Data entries
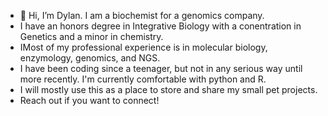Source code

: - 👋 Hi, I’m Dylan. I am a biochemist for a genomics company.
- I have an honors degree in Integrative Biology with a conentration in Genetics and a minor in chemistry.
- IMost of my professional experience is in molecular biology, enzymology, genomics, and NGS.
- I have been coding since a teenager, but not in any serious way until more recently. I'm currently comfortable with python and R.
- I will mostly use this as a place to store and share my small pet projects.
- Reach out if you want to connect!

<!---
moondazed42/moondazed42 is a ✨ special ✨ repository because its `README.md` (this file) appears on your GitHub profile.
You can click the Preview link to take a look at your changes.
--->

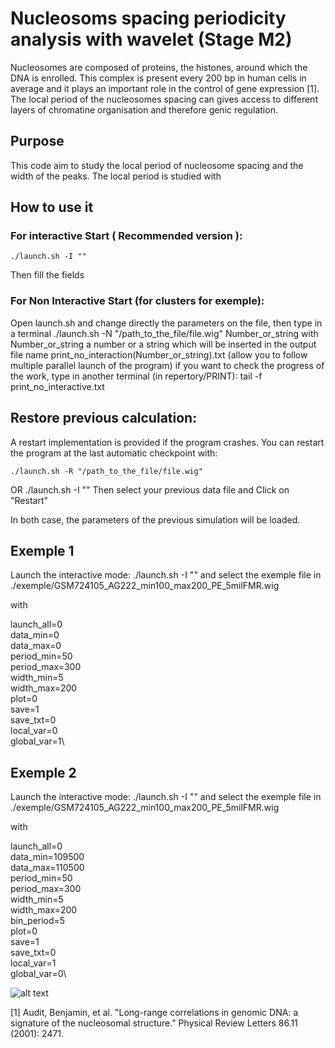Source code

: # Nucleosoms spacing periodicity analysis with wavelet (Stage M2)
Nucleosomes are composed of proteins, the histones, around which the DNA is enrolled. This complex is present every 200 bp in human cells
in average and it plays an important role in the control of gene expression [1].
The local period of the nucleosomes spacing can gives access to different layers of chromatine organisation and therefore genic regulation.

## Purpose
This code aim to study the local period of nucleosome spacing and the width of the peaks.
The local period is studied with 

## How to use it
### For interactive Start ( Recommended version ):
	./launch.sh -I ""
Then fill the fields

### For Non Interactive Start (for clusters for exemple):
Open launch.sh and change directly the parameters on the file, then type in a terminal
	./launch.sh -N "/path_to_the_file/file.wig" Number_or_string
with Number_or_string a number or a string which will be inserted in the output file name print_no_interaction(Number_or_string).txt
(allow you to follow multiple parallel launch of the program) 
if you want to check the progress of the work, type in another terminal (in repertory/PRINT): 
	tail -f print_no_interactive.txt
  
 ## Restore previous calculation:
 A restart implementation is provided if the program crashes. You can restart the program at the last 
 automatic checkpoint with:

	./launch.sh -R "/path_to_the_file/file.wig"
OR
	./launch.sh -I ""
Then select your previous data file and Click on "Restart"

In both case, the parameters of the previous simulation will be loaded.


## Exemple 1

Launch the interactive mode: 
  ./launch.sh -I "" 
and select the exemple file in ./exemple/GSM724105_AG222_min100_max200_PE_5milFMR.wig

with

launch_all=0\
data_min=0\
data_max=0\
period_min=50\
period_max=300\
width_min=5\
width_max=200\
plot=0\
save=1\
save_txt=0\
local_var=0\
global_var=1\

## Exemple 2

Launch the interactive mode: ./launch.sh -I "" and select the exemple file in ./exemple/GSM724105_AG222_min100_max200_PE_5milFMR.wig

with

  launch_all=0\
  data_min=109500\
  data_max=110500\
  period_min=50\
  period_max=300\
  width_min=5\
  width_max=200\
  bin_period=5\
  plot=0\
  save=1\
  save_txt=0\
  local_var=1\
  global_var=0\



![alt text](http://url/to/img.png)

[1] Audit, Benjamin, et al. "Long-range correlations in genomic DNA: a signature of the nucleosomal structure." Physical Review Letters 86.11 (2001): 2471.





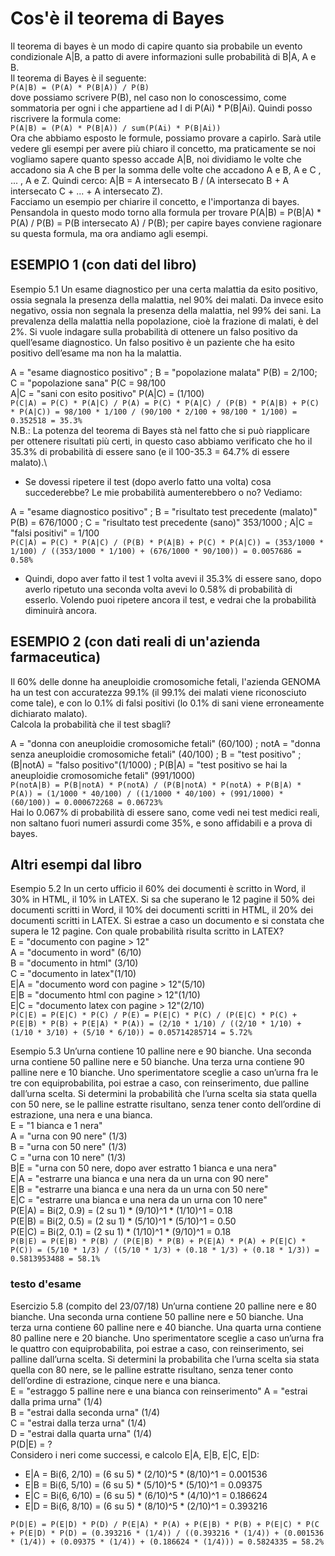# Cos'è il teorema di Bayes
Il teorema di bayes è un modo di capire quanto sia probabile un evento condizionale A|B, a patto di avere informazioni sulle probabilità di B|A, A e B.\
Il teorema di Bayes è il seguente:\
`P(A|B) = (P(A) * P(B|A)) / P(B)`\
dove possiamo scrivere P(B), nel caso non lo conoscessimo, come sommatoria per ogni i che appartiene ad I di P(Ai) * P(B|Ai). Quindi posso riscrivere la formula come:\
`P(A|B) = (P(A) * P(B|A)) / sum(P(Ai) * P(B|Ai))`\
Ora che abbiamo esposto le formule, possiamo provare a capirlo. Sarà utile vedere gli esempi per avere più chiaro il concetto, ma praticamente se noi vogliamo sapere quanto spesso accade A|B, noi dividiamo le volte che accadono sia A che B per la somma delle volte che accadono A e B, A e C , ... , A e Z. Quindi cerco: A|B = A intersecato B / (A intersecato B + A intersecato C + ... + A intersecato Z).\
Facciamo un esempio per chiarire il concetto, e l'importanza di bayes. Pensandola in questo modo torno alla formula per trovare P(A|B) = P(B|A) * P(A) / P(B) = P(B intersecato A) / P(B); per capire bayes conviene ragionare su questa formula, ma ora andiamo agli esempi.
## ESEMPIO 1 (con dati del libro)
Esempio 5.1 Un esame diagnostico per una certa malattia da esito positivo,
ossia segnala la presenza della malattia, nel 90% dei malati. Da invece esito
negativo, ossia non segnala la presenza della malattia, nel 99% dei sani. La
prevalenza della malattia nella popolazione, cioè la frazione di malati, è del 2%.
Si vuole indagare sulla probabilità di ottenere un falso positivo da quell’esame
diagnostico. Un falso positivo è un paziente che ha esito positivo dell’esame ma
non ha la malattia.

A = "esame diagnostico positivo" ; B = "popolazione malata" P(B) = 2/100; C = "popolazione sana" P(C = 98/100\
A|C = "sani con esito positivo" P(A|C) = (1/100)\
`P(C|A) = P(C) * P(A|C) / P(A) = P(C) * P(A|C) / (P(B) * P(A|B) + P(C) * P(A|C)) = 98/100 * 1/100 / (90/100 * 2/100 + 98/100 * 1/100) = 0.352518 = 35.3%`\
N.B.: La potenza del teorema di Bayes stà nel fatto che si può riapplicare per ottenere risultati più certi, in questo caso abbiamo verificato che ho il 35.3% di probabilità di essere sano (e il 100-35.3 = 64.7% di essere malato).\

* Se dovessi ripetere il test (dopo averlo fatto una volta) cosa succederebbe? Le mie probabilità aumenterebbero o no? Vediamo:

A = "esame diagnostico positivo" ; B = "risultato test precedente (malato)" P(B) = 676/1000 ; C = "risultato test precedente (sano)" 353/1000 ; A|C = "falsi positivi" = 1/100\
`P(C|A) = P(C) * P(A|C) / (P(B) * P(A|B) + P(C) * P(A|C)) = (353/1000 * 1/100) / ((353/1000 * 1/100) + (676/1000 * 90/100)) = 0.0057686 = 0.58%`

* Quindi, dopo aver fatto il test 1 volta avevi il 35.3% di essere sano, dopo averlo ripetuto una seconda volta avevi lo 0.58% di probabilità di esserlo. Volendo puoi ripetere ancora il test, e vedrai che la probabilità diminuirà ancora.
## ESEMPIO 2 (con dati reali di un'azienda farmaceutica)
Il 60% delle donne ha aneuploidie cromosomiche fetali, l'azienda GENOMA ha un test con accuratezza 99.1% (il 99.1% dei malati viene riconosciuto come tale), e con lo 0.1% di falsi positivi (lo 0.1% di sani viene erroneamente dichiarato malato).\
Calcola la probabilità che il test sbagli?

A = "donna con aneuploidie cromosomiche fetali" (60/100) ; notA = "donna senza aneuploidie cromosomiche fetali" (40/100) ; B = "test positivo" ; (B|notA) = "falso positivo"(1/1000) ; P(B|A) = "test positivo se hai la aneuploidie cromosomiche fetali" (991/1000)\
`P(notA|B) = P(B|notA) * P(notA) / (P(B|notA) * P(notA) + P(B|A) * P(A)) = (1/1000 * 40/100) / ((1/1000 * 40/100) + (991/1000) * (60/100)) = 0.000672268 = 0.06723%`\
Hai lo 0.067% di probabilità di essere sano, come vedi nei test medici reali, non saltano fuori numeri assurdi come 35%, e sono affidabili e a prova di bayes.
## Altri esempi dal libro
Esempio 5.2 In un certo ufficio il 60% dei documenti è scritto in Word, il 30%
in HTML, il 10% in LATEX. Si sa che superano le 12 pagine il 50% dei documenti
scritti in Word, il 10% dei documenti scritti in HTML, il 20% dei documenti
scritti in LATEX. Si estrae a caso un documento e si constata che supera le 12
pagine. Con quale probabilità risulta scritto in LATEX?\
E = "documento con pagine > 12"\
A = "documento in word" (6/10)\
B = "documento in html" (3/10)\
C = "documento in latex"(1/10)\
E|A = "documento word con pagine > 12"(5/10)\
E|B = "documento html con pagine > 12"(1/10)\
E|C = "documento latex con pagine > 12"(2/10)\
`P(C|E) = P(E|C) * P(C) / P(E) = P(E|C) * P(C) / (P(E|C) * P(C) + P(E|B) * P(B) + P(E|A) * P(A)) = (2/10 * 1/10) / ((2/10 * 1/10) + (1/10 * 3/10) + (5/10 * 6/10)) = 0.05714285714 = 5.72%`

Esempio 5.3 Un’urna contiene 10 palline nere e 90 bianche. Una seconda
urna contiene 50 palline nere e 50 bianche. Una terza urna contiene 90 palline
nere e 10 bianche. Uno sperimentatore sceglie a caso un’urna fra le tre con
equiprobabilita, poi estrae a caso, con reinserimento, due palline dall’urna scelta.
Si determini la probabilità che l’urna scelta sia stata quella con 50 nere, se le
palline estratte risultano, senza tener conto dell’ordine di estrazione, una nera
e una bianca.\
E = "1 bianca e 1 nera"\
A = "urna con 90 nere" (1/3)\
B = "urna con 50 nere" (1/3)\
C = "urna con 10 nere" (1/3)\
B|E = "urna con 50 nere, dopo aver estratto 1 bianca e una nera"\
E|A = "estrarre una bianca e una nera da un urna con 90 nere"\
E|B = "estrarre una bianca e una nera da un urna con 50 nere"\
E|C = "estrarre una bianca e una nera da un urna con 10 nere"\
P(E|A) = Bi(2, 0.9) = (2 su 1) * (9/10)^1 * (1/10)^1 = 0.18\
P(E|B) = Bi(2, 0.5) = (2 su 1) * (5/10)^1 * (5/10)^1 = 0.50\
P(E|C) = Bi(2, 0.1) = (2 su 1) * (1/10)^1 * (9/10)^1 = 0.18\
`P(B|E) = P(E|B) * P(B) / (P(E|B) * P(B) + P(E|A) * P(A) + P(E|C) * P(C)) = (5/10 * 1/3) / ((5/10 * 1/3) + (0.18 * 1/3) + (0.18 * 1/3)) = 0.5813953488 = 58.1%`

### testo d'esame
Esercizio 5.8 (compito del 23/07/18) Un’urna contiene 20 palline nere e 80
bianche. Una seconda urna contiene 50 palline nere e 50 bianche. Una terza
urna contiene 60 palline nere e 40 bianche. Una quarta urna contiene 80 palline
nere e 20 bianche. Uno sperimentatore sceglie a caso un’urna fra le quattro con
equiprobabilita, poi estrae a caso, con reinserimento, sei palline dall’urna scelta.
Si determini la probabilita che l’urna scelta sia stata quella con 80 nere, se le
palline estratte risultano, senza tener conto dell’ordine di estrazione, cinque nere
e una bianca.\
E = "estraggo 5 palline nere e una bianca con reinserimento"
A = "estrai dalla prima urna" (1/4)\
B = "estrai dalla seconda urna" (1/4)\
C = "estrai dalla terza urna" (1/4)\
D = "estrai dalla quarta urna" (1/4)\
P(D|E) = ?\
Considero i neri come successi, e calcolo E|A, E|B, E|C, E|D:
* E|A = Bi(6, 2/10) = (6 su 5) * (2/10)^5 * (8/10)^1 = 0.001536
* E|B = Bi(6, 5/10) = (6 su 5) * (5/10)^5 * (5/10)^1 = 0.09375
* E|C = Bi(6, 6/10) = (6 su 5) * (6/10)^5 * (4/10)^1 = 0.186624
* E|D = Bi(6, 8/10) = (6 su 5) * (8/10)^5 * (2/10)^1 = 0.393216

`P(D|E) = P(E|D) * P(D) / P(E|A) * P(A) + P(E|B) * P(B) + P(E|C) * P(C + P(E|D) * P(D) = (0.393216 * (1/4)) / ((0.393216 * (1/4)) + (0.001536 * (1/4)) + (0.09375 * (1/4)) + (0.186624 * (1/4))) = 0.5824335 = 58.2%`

WORK ITEM
Go through the data and gather every line that holds "dalla".

RESPONSE AREA
A = "estrai dalla prima urna" (1/4)\
B = "estrai dalla seconda urna" (1/4)\
C = "estrai dalla terza urna" (1/4)\
D = "estrai dalla quarta urna" (1/4)\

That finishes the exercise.